2013年鑑賞映画作品/141-150 感想リスト

『シロメ』……白石晃士監督。先ごろ観た同監督の『オカルト』が面白かったので、何の気なしに手に取った。人の純粋な願いは叶えるが、生命を奪うこともある「シロメ様」がいるという廃校にアイドルユニット“ももいろクローバー”を連れ出すが、そこに怪奇現象が──というフェイク・ドキュメンタリー。とはいえ撮影時、ももクロのメンバーには劇場用映画であることを伝えずに心霊バラエティの企画として撮影を行っているので、怖がっている彼女たちは「マジ」という、どちらかというとドッキリTVとしての趣が強い。ももクロにほとんど知識も興味もない僕にとっては、彼女たちのいわゆる“約束事”のくだりやライブ映像といったファン向けの部分は正直しんどかったが、それなりに手の込んだ前振りで彼女たちを騙していく白石監督──本編にも番組ディレクターとして登場──の手さばきは興味深い。スタッフロールで「ドッキリでした」と明かされて安心するメンバーが映され、その後もう一押し「でももしかしたら」というショット──こちらは演出されたシーン──で映画は終わるが、やっぱり劇映画としては、その先こそ観たいなぁと思ってしまったのは僕のわがままか。

PARKER/パーカー』……テイラー・ハックフォード監督、ジェイソン・ステイサム主演。仲間の裏切りに遭い瀕死の重傷を負ったプロの盗人パーカーは、自分を陥れた者たちに復讐するべく、単身マイアミへと向かう。ステイサム演じる悪党パーカーの「無用な殺しを許さずに仕事をこなす」というキャラクター性がかっこよく、抑制の効いた無駄のない演出で楽しめる。決してつまらないのではないが、この感覚はとても表現しづらいのだが、あえて言えば「面白すぎずに適度に面白い」とでもいったらよいのか。

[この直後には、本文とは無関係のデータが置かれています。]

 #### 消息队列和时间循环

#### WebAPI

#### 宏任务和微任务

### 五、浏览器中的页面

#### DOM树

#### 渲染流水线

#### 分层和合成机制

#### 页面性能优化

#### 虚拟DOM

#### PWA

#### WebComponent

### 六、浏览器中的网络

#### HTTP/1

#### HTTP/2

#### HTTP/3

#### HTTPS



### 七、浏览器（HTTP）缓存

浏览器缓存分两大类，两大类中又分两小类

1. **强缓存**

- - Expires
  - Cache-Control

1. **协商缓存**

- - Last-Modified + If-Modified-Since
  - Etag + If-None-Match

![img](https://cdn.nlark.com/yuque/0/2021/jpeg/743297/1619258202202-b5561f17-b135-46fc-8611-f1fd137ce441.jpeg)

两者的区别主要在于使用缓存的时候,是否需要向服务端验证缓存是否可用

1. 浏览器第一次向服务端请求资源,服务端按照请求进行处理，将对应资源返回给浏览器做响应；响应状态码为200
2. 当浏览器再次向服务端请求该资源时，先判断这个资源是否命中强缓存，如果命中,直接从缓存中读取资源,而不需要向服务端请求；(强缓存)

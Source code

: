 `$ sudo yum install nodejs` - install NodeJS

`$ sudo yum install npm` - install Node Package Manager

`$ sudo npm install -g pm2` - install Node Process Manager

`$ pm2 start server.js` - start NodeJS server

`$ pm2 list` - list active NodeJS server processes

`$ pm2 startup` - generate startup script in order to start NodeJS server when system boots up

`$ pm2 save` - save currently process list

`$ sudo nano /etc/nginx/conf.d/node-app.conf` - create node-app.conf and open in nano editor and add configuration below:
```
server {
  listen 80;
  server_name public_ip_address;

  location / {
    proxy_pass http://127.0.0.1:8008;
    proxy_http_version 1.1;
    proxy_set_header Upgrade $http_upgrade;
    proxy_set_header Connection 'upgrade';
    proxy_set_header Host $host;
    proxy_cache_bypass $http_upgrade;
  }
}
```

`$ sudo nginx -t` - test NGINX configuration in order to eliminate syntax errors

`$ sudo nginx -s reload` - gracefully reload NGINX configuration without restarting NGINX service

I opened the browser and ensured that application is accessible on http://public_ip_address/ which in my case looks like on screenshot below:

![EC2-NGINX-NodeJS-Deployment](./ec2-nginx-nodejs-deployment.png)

ジャンゴ 繋がれざる者』……クエンティン・タランティーノ監督。賞金稼ぎのシュルツ医師によって自由人となったジャンゴは、彼の協力のもと奴隷として捕われたままの妻を救おうとする──という西部劇。タランティーノの前作『イングロリアス・バスターズ』でナチスに鉄槌を下したのと同様に、アメリカの奴隷制度という歴史の暗部に対してジャンル映画ならでは鉄槌を下してみせる痛快な映画で、とにかく面白い! ある種の冗長さ──もともと連続ドラマの企画だったとも聞く──ゆえにゴタゴタした印象だった前作よりも、映画の作り自体が洗練されスマートになっているのもその一因だろう。ジャンゴを解放し彼とコンビを組むシュルツ医師が近年の映画では稀にみる真の善人で、彼の人柄には本当に惚れる。冷静沈着で話術に長け、常に合理的判断の上でしか銃を抜かなかったシュルツがついに激情に任せて銃を抜く瞬間、そしてそこから始まる怒涛の、しかし趣向の凝らされたペキンパーばりに血みどろの銃撃戦シーンの壮麗さたるや見事というほかない。間口の広さ、ストレートな面白さという意味では、間違いなくタランティーノの最高傑作だろう。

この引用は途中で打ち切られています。